Basic Aggregation Functions

  • Average - the average of the variable for all rows in the window.
  • Weighted Average - the weighted average of the variable for all rows in the window.  This requires also selecting a weighting variable.
  • Sum - the sum of the variable for all rows in the window.
  • Count - the count of all rows in the window (regardless of null or non-null values). 
  • Count Non-NULL - the count of all non-null values of the variable for all rows in the window.
  • Count NULLs - the count of null values of the variable for all rows in the window
  • Minimum - the minimum value of the variable for all rows in the window.
  • Maximum - the maximum value of the variable for all rows in the window.
  • Median - the median of the selected variable.  This function does not require an order variable, and does not make computations with respect to the window (all records in the partition are always considered).  This is equivalent to using the Percentile function described below and the setting "50" for 50th percentile.
  • Z-Value - the Z-value for the row, computed relative to the chosen variable, and using all rows in the window.
  • Sample Variance - the sample variance of the variable computed using all rows in the window.
  • Population Variance - the population variance of the variable computed using all rows in the window.
  • Sample Standard Deviation - the sample deviation of the variable computed using all rows in the window.
  • Population Standard Deviation - the population deviation of the variable computed using all rows in the window.
  • First Value - the first value of the variable within the ordered window.  This is equivalent to the "Nth" value and specifying N=1 as the setting.
  • Last Value - the last value of the variable within the ordered window.
  • Nth Value - the Nth value of the variable within the ordered window.  It is necessary to specify the value of N when you use this operation.  For example, setting N=4 would result in the 4th value in the ordered window being the output.
  • Pct of Total - the percent of the total of the variable for this row compared to all rows in the partition.  This function does not require an order variable and does not make computations with respect to the window.

Function for Lagging

  • Lag - this function determines the value in a row before or after the current row (based on the ordering rows in the window) based on the entered Lag amount.  If a positive lag value is entered, it looks behind the current row that many rows.  If a negative lag value is entered, it looks ahead that many rows.  For example, enter 2 to retrieve the value from the observation that is two prior to the current observation based on the specified ordering and window.  Entering "-4" will retrieve the value 4 rows after the current row based on the specified ordering and window.  Entering 0 represents the current observation.

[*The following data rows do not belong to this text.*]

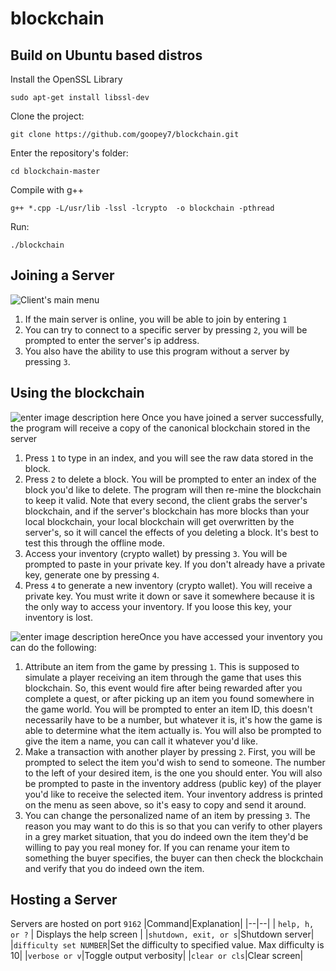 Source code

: 
# blockchain
## Build on Ubuntu based distros
Install the OpenSSL Library

`sudo apt-get install libssl-dev`

Clone the project: 

`git clone https://github.com/goopey7/blockchain.git`

Enter the repository's folder:

`cd blockchain-master`

Compile with g++

`g++ *.cpp -L/usr/lib -lssl -lcrypto  -o blockchain -pthread`

Run:

`./blockchain`

## Joining a Server
![Client's main menu](https://samcollier.tech/blockchainDocumentation/ClientStartMenu.png)

 1. If the main server is online, you will be able to join by entering `1`
 2. You can try to connect to a specific server by pressing `2`, you will be prompted to enter the server's ip address.
 3. You also have the ability to use this program without a server by pressing `3`.

## Using the blockchain

![enter image description here](https://samcollier.tech/blockchainDocumentation/ClientSubMenu1.png)
Once you have joined a server successfully, the program will receive a copy of the canonical blockchain stored in the server
 1. Press `1` to type in an index, and you will see the raw data stored in the block.
 2. Press `2` to delete a block. You will be prompted to enter an index of the block you'd like to delete. The program will then re-mine the blockchain to keep it valid. Note that every second, the client grabs the server's blockchain, and if the server's blockchain has more blocks than your local blockchain, your local blockchain will get overwritten by the server's, so it will cancel the effects of you deleting a block. It's best to test this through the offline mode.
 3. Access your inventory (crypto wallet) by pressing `3`. You will be prompted to paste in your private key. If you don't already have a private key, generate one by pressing `4`.
 4. Press `4` to generate a new inventory (crypto wallet). You will receive a private key. You must write it down or save it somewhere because it is the only way to access your inventory. If you loose this key, your inventory is lost.

![enter image description here](https://samcollier.tech/blockchainDocumentation/inventory.png)Once you have accessed your inventory you can do the following:

 1. Attribute an item from the game by pressing `1`. This is supposed to simulate a player receiving an item through the game that uses this blockchain. So, this event would fire after being rewarded after you complete a quest, or after picking up an item you found somewhere in the game world. You will be prompted to enter an item ID, this doesn't necessarily have to be a number, but whatever it is, it's how the game is able to determine what the item actually is. You will also be prompted to give the item a name, you can call it whatever you'd like.
 2. Make a transaction with another player by pressing `2`.  First, you will be prompted to select the item you'd wish to send to someone. The number to the left of your desired item, is the one you should enter. You will also be prompted to paste in the inventory address (public key) of the player you'd like to receive the selected item. Your inventory address is printed on the menu as seen above, so it's easy to copy and send it around.
 3. You can change the personalized name of an item by pressing `3`. The reason you may want to do this is so that you can verify to other players in a grey market situation, that you do indeed own the item they'd be willing to pay you real money for. If you can rename your item to something the buyer specifies, the buyer can then check the blockchain and verify that you do indeed own the item.

## Hosting a Server
Servers are hosted on port `9162`
|Command|Explanation|
|--|--|
| `help, h, or ?` | Displays the help screen |
|`shutdown, exit, or s`|Shutdown server|
|`difficulty set NUMBER`|Set the difficulty to specified value. Max difficulty is 10|
|`verbose or v`|Toggle output verbosity|
|`clear or cls`|Clear screen|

Ranking and Distributions.

  • Row Number - determines the row number within the ordered window.  Note that if the ordering variable(s) creates tied records, the ordering of those tied records does not have a definitive ordering from one run to the next.
  • Cumulative Distribution - computes the cumulative distribution (percentile) each row in the partition, based on the ordering variables specified.  Specifically, this is computed as (count rows prior to and including the current row / total rows in the partition).  The result will be a value in the range 0 < CumDist <= 1.
  • Rank - determines the ranked value of each row in the partition, based on the ordering variables specified.  The ranking starts with Rank=1.  Tied values of the variable have the same rank, and the next rank after tied values increments by the number of tied values (there can be a gap in ranks).  For example, if two tied values have a rank of 8, the next value in order will receive a rank of 10.  See Dense Rank for a different way of dealing with tied values.
  • Dense Rank - same as Rank, except that there is no gap in ranks.  If two tied values have a rank of 8, the next value in order will receive a rank of 9.
  • Pct Rank - computes the rank percentage of each row in the partition, based on the ordering variables specified.  This function first computes the Rank for a row (as described in the Rank function above) and uses the rank to compute the Pct Rank output.  The calculation of Pct Rank for a row is (Rank - 1) / (Number Rows in Partition - 1).
  • Ntile - determines which group ("ntile") each row in the partition falls into, based on the ordering variables specified.  You will also specify how many groups (ntiles) to create.  For example, choose 4 to group the data into quartiles, and each row in the partition will be assigned one of the integers 1, 2, 3, or 4.  If you choose 10 to group the data into deciles, each row in the partition will be assigned an integer from 1 through 10 inclusive.

Percentiles

Note - for each Percentile functions, the order variables and window settings described above are not considered.  These functions operate within partitions as do all new field aggregation functions, but it then they only considers the selected variable in performing the ordering and computation.

  • Percentile Continuous - Computes the specified percentile of the variable within the partition based on a continuous distribution.  For example, if 25 is entered as the percentile, the result for each row in the partition will be the interpolated value of the variable that falls at the 25th percentile of the ordered records in the partition (ordered based on the variable selected)..
  • Percentile Discrete - Computes the specified percentile of the variable within the partition based on a discrete distribution.  For example, the 25th percentile is computed as the value of the selected variable for the record that is the first ordered record above the 25th percentile.